5 Reasons NOT to Sing Covers

Hi there,

I’ve spent a lot of cyber inches defending the practice of singing ‘other people’s songs’ but today I’m going to be the Devil’s Advocate. Here's why you should not sing covers if you want to be an original music artist:
Amanda Gaga

     1. Branding Badly – The pilgrimage from disco queen territory to cool indie princess land is a long and arduous one. If you want to make a decent living from singing covers, chances are you will be singing pop and dance hits from the last three decades. Once you establish a reputation – among punters and industry – as this type of performer, it’s hard work shaking that image and establishing a new one at the other end of the spectrum of cool. 

2. Sullying your Style  – Becoming an original artist is all about finding and honing what is individual about you. On the other hand, the best cover and session singers can sing just about anything and do it convincingly. Cover singers spend so much time in Lady Gaga’s songwriting shoes that it can drag their skills and style in everybody’s direction but their own.

3. Distracting Habits – A few gigs a week, a few sets a gig adds up to lots of other people’s songs to be learnt. And if you want to stay in that game you can’t rest on your repertoire. It needs to be constantly refurbished and revised. Precious time that you could be spending writing your own masterpieces.

4. Losing the Love – sweaty, sleazy punters (show me one cover singer who’s never heard ‘Show us Yer Tits’ during a normal night’s work); a sound system from 1975 that makes it almost impossible to hear yourself sing; being on stage in front of a Spinal Tap-worshipping guitarist making it almost impossible to hear yourself sing; venues that make you sit in a broom cupboard in between sets and then ‘forget’ to pay you…you get the picture and I’m only scratching the surface of this particular image. If you were doing your own thing you might see a light through the end of the tunnel of poker machines, but sometimes singing Beyonce and Britney night after night just doesn’t make this scene worth it!

5. Showing your Bad Side – When you write for yourself, you custom the songs to suit you.
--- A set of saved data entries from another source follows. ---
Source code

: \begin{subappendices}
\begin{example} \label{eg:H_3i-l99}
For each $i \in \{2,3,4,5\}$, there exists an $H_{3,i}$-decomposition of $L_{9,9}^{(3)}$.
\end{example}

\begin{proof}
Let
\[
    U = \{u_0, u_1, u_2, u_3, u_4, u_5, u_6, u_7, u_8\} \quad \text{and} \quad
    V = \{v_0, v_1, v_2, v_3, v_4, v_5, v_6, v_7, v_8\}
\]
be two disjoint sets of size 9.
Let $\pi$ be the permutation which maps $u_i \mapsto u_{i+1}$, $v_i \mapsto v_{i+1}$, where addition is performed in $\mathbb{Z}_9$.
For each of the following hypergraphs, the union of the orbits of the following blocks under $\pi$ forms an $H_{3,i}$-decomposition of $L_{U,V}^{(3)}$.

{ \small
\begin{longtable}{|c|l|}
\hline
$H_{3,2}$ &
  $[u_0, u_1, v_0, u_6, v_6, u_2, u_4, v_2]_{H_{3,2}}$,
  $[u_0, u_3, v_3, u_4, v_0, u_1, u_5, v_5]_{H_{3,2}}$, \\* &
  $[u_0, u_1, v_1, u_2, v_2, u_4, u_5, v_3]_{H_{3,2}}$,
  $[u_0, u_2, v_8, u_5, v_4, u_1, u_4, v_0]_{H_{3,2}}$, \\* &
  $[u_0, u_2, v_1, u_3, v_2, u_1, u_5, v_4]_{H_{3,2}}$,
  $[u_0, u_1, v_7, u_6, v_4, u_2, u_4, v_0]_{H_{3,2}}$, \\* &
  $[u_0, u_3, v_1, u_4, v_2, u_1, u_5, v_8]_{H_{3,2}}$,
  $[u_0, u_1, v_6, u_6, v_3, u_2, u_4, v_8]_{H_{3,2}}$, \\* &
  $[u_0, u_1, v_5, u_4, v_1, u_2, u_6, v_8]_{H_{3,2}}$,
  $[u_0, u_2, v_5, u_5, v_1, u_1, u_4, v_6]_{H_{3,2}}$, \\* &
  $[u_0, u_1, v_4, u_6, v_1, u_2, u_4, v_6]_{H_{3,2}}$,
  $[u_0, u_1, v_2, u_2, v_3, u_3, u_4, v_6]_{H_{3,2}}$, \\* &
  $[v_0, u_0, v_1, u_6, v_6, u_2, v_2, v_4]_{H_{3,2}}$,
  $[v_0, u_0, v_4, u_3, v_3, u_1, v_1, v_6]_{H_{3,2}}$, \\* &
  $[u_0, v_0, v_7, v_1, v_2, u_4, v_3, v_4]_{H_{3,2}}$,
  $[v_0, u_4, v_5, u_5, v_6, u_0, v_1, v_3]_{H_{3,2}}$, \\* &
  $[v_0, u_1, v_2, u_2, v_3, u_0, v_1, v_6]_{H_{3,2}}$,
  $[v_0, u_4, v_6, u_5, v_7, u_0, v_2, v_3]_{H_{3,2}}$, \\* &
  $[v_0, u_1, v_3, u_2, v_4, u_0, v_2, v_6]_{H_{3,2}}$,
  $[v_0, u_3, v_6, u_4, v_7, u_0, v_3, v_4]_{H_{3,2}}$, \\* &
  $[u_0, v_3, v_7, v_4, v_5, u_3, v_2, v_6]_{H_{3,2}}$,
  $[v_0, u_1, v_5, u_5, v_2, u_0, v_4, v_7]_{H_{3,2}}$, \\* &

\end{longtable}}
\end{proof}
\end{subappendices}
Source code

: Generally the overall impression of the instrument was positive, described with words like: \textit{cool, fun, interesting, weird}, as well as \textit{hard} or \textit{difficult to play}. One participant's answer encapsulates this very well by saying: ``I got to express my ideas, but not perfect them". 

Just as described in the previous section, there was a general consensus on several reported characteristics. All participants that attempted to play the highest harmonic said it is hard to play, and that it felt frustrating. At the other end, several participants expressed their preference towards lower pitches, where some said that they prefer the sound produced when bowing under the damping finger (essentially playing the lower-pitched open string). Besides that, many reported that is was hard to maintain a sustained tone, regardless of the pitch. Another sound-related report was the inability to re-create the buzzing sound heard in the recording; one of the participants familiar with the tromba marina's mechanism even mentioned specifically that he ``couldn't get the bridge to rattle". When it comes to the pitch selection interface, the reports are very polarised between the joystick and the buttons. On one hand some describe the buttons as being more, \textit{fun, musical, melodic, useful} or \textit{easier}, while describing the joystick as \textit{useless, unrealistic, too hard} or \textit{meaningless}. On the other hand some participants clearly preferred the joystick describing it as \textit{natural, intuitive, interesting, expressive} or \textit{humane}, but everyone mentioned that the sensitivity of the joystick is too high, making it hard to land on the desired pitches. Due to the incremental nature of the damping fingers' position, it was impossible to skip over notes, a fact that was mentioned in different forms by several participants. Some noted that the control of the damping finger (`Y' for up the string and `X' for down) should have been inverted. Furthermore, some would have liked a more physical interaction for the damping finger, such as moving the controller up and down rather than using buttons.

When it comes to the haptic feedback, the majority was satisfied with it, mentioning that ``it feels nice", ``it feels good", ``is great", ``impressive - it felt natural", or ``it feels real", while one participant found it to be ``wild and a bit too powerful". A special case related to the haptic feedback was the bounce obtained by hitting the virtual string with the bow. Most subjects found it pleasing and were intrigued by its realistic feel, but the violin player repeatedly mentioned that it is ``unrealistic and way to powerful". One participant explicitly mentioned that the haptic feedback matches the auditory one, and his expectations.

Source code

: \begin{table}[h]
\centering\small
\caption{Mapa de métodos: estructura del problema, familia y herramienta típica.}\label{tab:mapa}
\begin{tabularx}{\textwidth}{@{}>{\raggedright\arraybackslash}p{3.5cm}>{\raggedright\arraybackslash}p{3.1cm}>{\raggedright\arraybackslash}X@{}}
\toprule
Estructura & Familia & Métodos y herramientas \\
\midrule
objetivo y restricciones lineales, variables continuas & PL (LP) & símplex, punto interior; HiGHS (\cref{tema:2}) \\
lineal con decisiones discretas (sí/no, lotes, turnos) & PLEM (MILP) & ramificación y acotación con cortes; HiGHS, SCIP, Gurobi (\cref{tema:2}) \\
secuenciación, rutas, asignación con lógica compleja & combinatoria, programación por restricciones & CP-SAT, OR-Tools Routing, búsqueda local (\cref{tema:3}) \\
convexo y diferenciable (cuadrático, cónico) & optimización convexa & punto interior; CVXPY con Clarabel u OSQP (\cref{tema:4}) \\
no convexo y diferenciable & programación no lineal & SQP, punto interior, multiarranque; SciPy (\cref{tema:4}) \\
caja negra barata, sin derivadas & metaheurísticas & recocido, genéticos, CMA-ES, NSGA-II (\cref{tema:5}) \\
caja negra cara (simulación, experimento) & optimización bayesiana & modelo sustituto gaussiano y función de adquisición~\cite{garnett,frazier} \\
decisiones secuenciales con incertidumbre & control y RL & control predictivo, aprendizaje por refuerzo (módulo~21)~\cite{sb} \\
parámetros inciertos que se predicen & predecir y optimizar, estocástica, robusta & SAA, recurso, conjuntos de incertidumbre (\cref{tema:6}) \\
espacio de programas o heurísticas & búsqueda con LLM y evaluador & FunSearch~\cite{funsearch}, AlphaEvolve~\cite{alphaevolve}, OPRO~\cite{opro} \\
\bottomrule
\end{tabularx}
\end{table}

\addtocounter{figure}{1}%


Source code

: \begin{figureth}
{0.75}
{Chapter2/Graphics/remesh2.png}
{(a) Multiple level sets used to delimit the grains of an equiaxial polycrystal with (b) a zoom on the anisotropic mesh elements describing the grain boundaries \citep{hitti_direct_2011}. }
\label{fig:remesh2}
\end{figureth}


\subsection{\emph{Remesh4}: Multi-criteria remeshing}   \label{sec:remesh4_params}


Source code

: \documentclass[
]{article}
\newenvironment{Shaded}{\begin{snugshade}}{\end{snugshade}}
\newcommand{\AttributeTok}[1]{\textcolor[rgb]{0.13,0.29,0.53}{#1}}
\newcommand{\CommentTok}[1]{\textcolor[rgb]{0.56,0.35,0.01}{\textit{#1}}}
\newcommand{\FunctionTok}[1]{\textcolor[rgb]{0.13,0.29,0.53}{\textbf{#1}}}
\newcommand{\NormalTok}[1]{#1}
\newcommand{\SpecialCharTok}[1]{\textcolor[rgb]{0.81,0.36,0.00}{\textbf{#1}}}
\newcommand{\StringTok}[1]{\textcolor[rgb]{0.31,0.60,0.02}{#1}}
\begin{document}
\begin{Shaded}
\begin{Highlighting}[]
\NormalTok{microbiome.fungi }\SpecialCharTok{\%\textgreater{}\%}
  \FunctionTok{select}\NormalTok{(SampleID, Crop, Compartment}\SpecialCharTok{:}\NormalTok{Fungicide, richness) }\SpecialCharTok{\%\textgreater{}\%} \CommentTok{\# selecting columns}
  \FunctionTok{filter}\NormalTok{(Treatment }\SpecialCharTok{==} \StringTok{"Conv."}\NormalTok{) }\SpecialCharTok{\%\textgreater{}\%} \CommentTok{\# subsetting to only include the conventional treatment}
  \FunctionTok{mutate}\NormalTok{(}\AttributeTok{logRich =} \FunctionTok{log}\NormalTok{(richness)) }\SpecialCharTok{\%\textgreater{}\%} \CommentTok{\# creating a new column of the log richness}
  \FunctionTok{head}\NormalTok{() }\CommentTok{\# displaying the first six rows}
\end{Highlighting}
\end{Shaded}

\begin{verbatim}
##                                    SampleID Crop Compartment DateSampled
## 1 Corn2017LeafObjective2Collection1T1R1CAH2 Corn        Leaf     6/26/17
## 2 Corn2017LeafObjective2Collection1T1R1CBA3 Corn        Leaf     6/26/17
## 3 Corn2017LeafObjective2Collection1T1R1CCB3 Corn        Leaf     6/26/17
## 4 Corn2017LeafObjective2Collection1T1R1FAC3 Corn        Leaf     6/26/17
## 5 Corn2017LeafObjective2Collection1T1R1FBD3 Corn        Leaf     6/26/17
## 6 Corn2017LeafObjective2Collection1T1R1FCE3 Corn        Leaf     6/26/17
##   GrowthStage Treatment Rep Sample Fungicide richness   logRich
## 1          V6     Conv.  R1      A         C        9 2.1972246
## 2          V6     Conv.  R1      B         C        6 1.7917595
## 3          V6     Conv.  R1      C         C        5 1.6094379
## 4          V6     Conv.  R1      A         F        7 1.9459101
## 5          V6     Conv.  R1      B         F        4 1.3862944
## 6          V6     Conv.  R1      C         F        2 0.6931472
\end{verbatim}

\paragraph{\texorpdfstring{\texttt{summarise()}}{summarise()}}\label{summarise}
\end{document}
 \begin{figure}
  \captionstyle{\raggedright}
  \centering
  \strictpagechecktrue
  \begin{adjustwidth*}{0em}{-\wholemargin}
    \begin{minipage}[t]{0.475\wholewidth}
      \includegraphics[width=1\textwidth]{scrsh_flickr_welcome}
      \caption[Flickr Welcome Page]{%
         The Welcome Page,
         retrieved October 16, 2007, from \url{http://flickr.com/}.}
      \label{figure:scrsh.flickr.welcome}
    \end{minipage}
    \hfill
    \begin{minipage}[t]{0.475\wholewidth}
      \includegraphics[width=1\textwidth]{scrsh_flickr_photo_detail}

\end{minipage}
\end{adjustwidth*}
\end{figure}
You don’t have to try to sound like Ke$ha to please the punters.  Your own lyrics reflect the way only you would express yourself and you can manoeuver the melody to sit in your sweet spot. You’re presenting a brand new piece of art that is all you with no compromises and shows you at your best.

Next time: ‘Five Reasons You SHOULD Sing Covers’.

As usual, love to hear what you think,

Cheers,
Amanda




Thursday, September 5, 2013

Length IS important

Hi there,

It's an age old dilemma - do we choose quality or quantity, width over length?

I'm not sure when it happened in the music industry here, but one day I woke up and agents were telling me that if my band wanted to compete, we had to play longer. The standard - I'm talking covers bands, in pubs and the like - was to perform 3 sets of 40 minutes. But then some bands started offering to do 4 or even 5 sets of 45-50 minutes for the same fee and of course many agents and venues were hiring them instead. Fast forward to now - those same venues are saying: 'Live entertainment doesn't work - it doesn't bring in the punters'. 

Well I disagree - 'Rubbish entertainment doesn't work'.  And even good entertainment wears thin after about 3 hours. There is such thing as too much of a good thing. People go out to socialise and that's hard to do with almost constant live music. It gets to the point where punters have had enough, the excitement wears off and they drift off to talk to their friends in another room or tune in to the delights of the one arm bandits. Live entertainment then becomes little more than elevator music. And that's no fun for the band either - without a dedicated audience it's hard to give a great performance. And while stomping the stage is an exhilirating thing to do, it is also physically and emotionally draining (when done well) so after about 3 hours the audience is not getting the best out of a band anyway.

We all want the best value for our money but I think PT Barnum of the 'Greatest Show on Earth' (Barnum and Bailey Circus) knew a thing or two about great entertainment. He said 'Always Leave Them Wanting More'.